*** Block opens ***

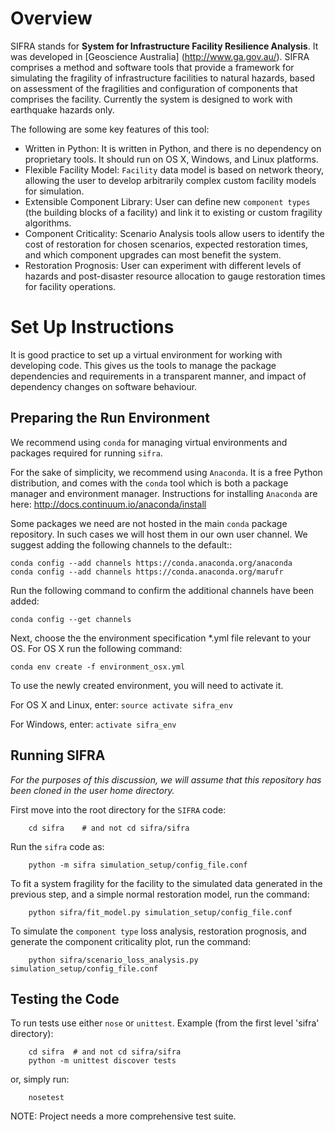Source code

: Overview
==========
SIFRA stands for **System for Infrastructure Facility Resilience
Analysis**. It was developed in [Geoscience Australia]
(http://www.ga.gov.au/).
SIFRA comprises a method and software tools that provide a framework
for simulating the fragility of infrastructure facilities to natural
hazards, based on assessment of the fragilities and configuration of
components that comprises the facility. Currently the system is
designed to work with earthquake hazards only.

The following are some key features of this tool:

- Written in Python: It is written in Python, and there is no
  dependency on proprietary tools. It should run on OS X, Windows, and
  Linux platforms.
- Flexible Facility Model: ``Facility`` data model is based on network
  theory, allowing the user to develop arbitrarily complex custom
  facility models for simulation.
- Extensible Component Library: User can define new ``component types``
  (the building blocks of a facility) and link it to existing or
  custom fragility algorithms.
- Component Criticality: Scenario Analysis tools allow users to
  identify the cost of restoration for chosen scenarios, expected
  restoration times, and which component upgrades can most benefit
  the system.
- Restoration Prognosis: User can experiment with different levels of
  hazards and post-disaster resource allocation to gauge restoration
  times for facility operations.


Set Up Instructions
=======================
It is good practice to set up a virtual environment for working with
developing code. This gives us the tools to manage the package
dependencies and requirements in a transparent manner, and impact of
dependency changes on software behaviour.


Preparing the Run Environment
------------------------------
We recommend using ``conda`` for managing virtual environments and
packages required for running ``sifra``.

For the sake of simplicity, we recommend using ``Anaconda``. It is a
free Python distribution, and comes with the ``conda`` tool which is
both a package manager and environment manager. Instructions for
installing ``Anaconda`` are here:
<http://docs.continuum.io/anaconda/install>

Some packages we need are not hosted in the main ``conda`` package
repository. In such cases we will host them in our own user channel.
We suggest adding the following channels to the default::

    conda config --add channels https://conda.anaconda.org/anaconda
    conda config --add channels https://conda.anaconda.org/marufr

Run the following command to confirm the additional channels have
been added:

    conda config --get channels

Next, choose the the environment specification *.yml file relevant
to your OS. For OS X run the following command:

    conda env create -f environment_osx.yml

To use the newly created environment, you will need to activate it.

For OS X and Linux, enter:  ``source activate sifra_env``

For Windows, enter:  ``activate sifra_env``


Running SIFRA
----------------
*For the purposes of this discussion, we will assume that this
repository has been cloned in the user home directory.*

First move into the root directory for the `SIFRA` code:

```
    cd sifra    # and not cd sifra/sifra
```

Run the `sifra` code as:

```
    python -m sifra simulation_setup/config_file.conf
```

To fit a system fragility for the facility to the simulated data
generated in the previous step, and a simple normal restoration
model, run the command:

```
    python sifra/fit_model.py simulation_setup/config_file.conf
```

To simulate the `component type` loss analysis, restoration prognosis,
and generate the component criticality plot, run the command:

```
    python sifra/scenario_loss_analysis.py simulation_setup/config_file.conf
```

Testing the Code
------------------
To run tests use either ``nose`` or ``unittest``.
Example (from the first level 'sifra' directory):

```
    cd sifra  # and not cd sifra/sifra
    python -m unittest discover tests
```

or, simply run:

```
    nosetest
```

NOTE: Project needs a more comprehensive test suite.
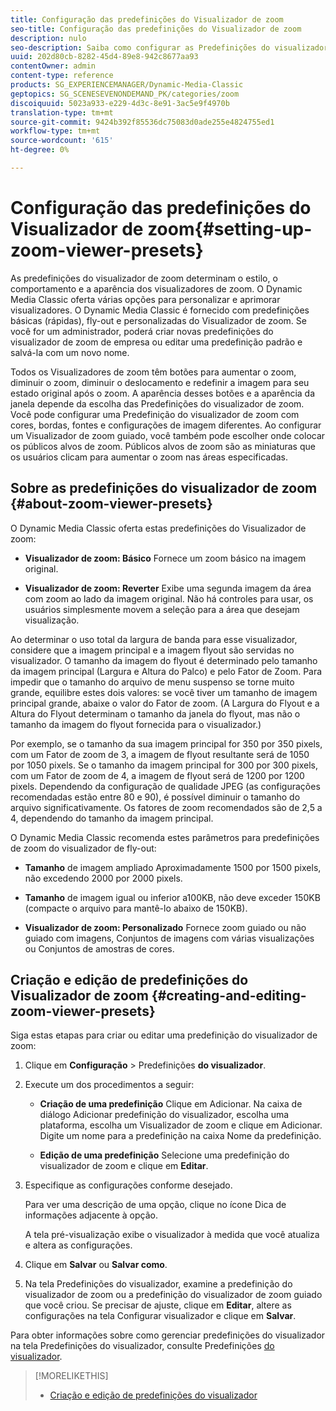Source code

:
 ```yaml
---
title: Configuração das predefinições do Visualizador de zoom
seo-title: Configuração das predefinições do Visualizador de zoom
description: nulo
seo-description: Saiba como configurar as Predefinições do visualizador de zoom.
uuid: 202d80cb-8282-45d4-89e8-942c8677aa93
contentOwner: admin
content-type: reference
products: SG_EXPERIENCEMANAGER/Dynamic-Media-Classic
geptopics: SG_SCENESEVENONDEMAND_PK/categories/zoom
discoiquuid: 5023a933-e229-4d3c-8e91-3ac5e9f4970b
translation-type: tm+mt
source-git-commit: 9424b392f85536dc75083d0ade255e4824755ed1
workflow-type: tm+mt
source-wordcount: '615'
ht-degree: 0%

---
```



# Configuração das predefinições do Visualizador de zoom{#setting-up-zoom-viewer-presets}

As predefinições do visualizador de zoom determinam o estilo, o comportamento e a aparência dos visualizadores de zoom. O Dynamic Media Classic oferta várias opções para personalizar e aprimorar visualizadores. O Dynamic Media Classic é fornecido com predefinições básicas (rápidas), fly-out e personalizadas do Visualizador de zoom. Se você for um administrador, poderá criar novas predefinições do visualizador de zoom de empresa ou editar uma predefinição padrão e salvá-la com um novo nome.

Todos os Visualizadores de zoom têm botões para aumentar o zoom, diminuir o zoom, diminuir o deslocamento e redefinir a imagem para seu estado original após o zoom. A aparência desses botões e a aparência da janela depende da escolha das Predefinições do visualizador de zoom. Você pode configurar uma Predefinição do visualizador de zoom com cores, bordas, fontes e configurações de imagem diferentes. Ao configurar um Visualizador de zoom guiado, você também pode escolher onde colocar os públicos alvos de zoom. Públicos alvos de zoom são as miniaturas que os usuários clicam para aumentar o zoom nas áreas especificadas.

## Sobre as predefinições do visualizador de zoom {#about-zoom-viewer-presets}

O Dynamic Media Classic oferta estas predefinições do Visualizador de zoom:

* **Visualizador de zoom: Básico** Fornece um zoom básico na imagem original.

* **Visualizador de zoom: Reverter** Exibe uma segunda imagem da área com zoom ao lado da imagem original. Não há controles para usar, os usuários simplesmente movem a seleção para a área que desejam visualização.

Ao determinar o uso total da largura de banda para esse visualizador, considere que a imagem principal e a imagem flyout são servidas no visualizador. O tamanho da imagem do flyout é determinado pelo tamanho da imagem principal (Largura e Altura do Palco) e pelo Fator de Zoom. Para impedir que o tamanho do arquivo de menu suspenso se torne muito grande, equilibre estes dois valores: se você tiver um tamanho de imagem principal grande, abaixe o valor do Fator de zoom. (A Largura do Flyout e a Altura do Flyout determinam o tamanho da janela do flyout, mas não o tamanho da imagem do flyout fornecida para o visualizador.)

Por exemplo, se o tamanho da sua imagem principal for 350 por 350 pixels, com um Fator de zoom de 3, a imagem de flyout resultante será de 1050 por 1050 pixels. Se o tamanho da imagem principal for 300 por 300 pixels, com um Fator de zoom de 4, a imagem de flyout será de 1200 por 1200 pixels. Dependendo da configuração de qualidade JPEG (as configurações recomendadas estão entre 80 e 90), é possível diminuir o tamanho do arquivo significativamente. Os fatores de zoom recomendados são de 2,5 a 4, dependendo do tamanho da imagem principal.

O Dynamic Media Classic recomenda estes parâmetros para predefinições de zoom do visualizador de fly-out:

* **Tamanho** de imagem ampliado Aproximadamente 1500 por 1500 pixels, não excedendo 2000 por 2000 pixels.

* **Tamanho** de imagem igual ou inferior a100KB, não deve exceder 150KB (compacte o arquivo para mantê-lo abaixo de 150KB).

* **Visualizador de zoom: Personalizado** Fornece zoom guiado ou não guiado com imagens, Conjuntos de imagens com várias visualizações ou Conjuntos de amostras de cores.

## Criação e edição de predefinições do Visualizador de zoom {#creating-and-editing-zoom-viewer-presets}

Siga estas etapas para criar ou editar uma predefinição do visualizador de zoom:

1. Clique em **Configuração** > Predefinições **do visualizador**.
1. Execute um dos procedimentos a seguir:

   * **Criação de uma predefinição** Clique em Adicionar. Na caixa de diálogo Adicionar predefinição do visualizador, escolha uma plataforma, escolha um Visualizador de zoom e clique em Adicionar. Digite um nome para a predefinição na caixa Nome da predefinição.

   * **Edição de uma predefinição** Selecione uma predefinição do visualizador de zoom e clique em 
**Editar**.

1. Especifique as configurações conforme desejado.

   Para ver uma descrição de uma opção, clique no ícone Dica de informações adjacente à opção.

   A tela pré-visualização exibe o visualizador à medida que você atualiza e altera as configurações.

1. Clique em **Salvar** ou **Salvar como**.
1. Na tela Predefinições do visualizador, examine a predefinição do visualizador de zoom ou a predefinição do visualizador de zoom guiado que você criou. Se precisar de ajuste, clique em **Editar**, altere as configurações na tela Configurar visualizador e clique em **Salvar**.

Para obter informações sobre como gerenciar predefinições do visualizador na tela Predefinições do visualizador, consulte Predefinições [do visualizador](application-setup.md#viewer_presets).

>[!MORELIKETHIS]
>
>* [Criação e edição de predefinições do visualizador](application-setup.md#adding_and_editing_viewer_presets)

*** Block closes ***

--- DIRECTIONS FOR THIS TASK ---
Working through the entries above, copy every line in which "command" is found.

--- ANSWER BOX ---
Run the following command to confirm the additional channels have
to your OS. For OS X run the following command:
model, run the command:
and generate the component criticality plot, run the command:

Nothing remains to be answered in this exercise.